INPUT DATA →
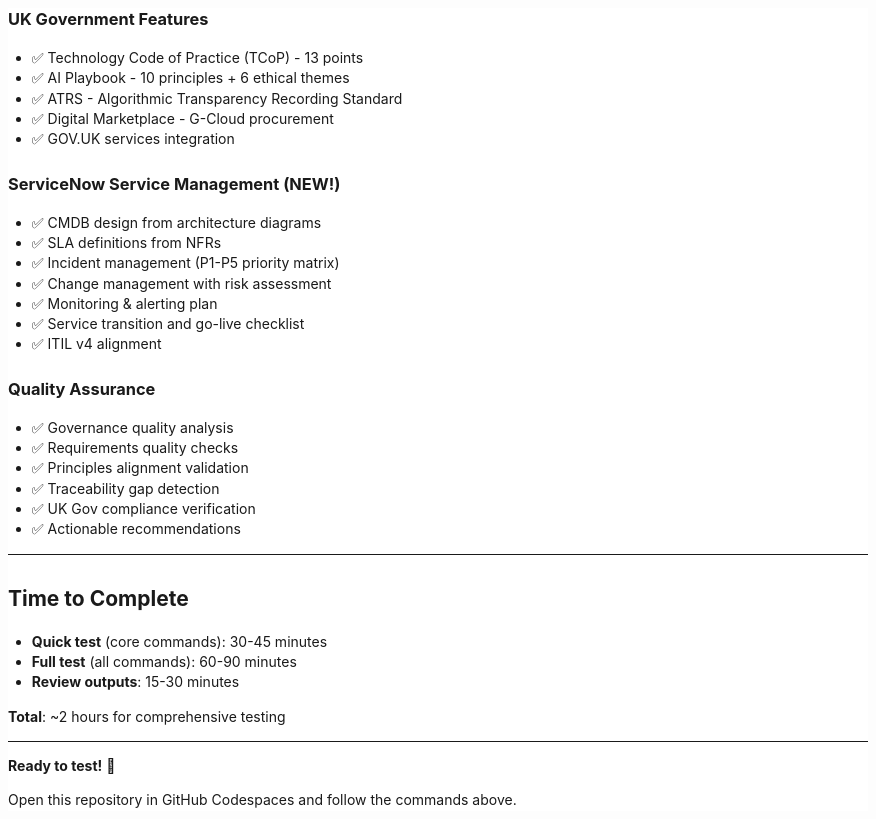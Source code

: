 ### UK Government Features
- ✅ Technology Code of Practice (TCoP) - 13 points
- ✅ AI Playbook - 10 principles + 6 ethical themes
- ✅ ATRS - Algorithmic Transparency Recording Standard
- ✅ Digital Marketplace - G-Cloud procurement
- ✅ GOV.UK services integration

### ServiceNow Service Management (NEW!)
- ✅ CMDB design from architecture diagrams
- ✅ SLA definitions from NFRs
- ✅ Incident management (P1-P5 priority matrix)
- ✅ Change management with risk assessment
- ✅ Monitoring & alerting plan
- ✅ Service transition and go-live checklist
- ✅ ITIL v4 alignment

### Quality Assurance
- ✅ Governance quality analysis
- ✅ Requirements quality checks
- ✅ Principles alignment validation
- ✅ Traceability gap detection
- ✅ UK Gov compliance verification
- ✅ Actionable recommendations

---

## Time to Complete

- **Quick test** (core commands): 30-45 minutes
- **Full test** (all commands): 60-90 minutes
- **Review outputs**: 15-30 minutes

**Total**: ~2 hours for comprehensive testing

---

**Ready to test!** 🚀

Open this repository in GitHub Codespaces and follow the commands above.
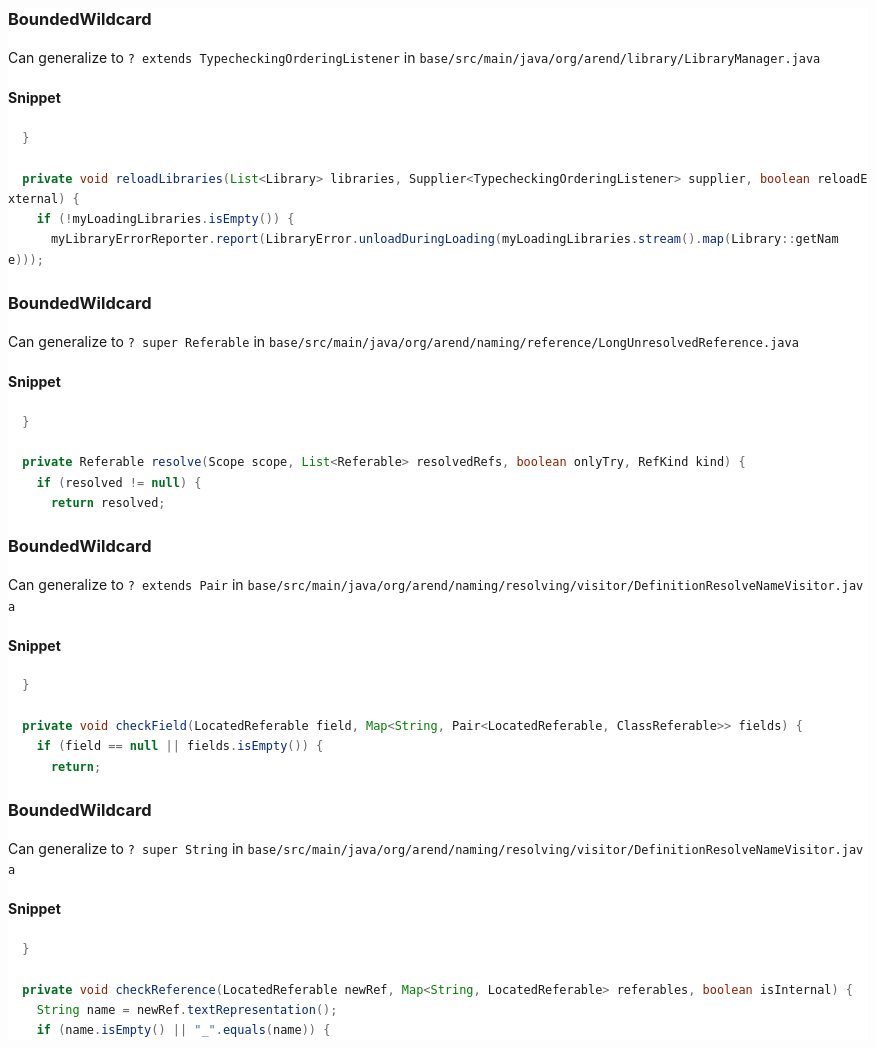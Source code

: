 ### BoundedWildcard
Can generalize to `? extends TypecheckingOrderingListener`
in `base/src/main/java/org/arend/library/LibraryManager.java`
#### Snippet
```java
  }

  private void reloadLibraries(List<Library> libraries, Supplier<TypecheckingOrderingListener> supplier, boolean reloadExternal) {
    if (!myLoadingLibraries.isEmpty()) {
      myLibraryErrorReporter.report(LibraryError.unloadDuringLoading(myLoadingLibraries.stream().map(Library::getName)));
```

### BoundedWildcard
Can generalize to `? super Referable`
in `base/src/main/java/org/arend/naming/reference/LongUnresolvedReference.java`
#### Snippet
```java
  }

  private Referable resolve(Scope scope, List<Referable> resolvedRefs, boolean onlyTry, RefKind kind) {
    if (resolved != null) {
      return resolved;
```

### BoundedWildcard
Can generalize to `? extends Pair`
in `base/src/main/java/org/arend/naming/resolving/visitor/DefinitionResolveNameVisitor.java`
#### Snippet
```java
  }

  private void checkField(LocatedReferable field, Map<String, Pair<LocatedReferable, ClassReferable>> fields) {
    if (field == null || fields.isEmpty()) {
      return;
```

### BoundedWildcard
Can generalize to `? super String`
in `base/src/main/java/org/arend/naming/resolving/visitor/DefinitionResolveNameVisitor.java`
#### Snippet
```java
  }

  private void checkReference(LocatedReferable newRef, Map<String, LocatedReferable> referables, boolean isInternal) {
    String name = newRef.textRepresentation();
    if (name.isEmpty() || "_".equals(name)) {
```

TASK INSTRUCTIONS → Exactly repeat the material from its first line through the line with "- ✅ Digital Marketplace - G-Cloud procurement", including both, and leave the pictures and everything else out.

SOLUTION TO THIS PROBLEM →
Source code

: ### UK Government Features
- ✅ Technology Code of Practice (TCoP) - 13 points
- ✅ AI Playbook - 10 principles + 6 ethical themes
- ✅ ATRS - Algorithmic Transparency Recording Standard
- ✅ Digital Marketplace - G-Cloud procurement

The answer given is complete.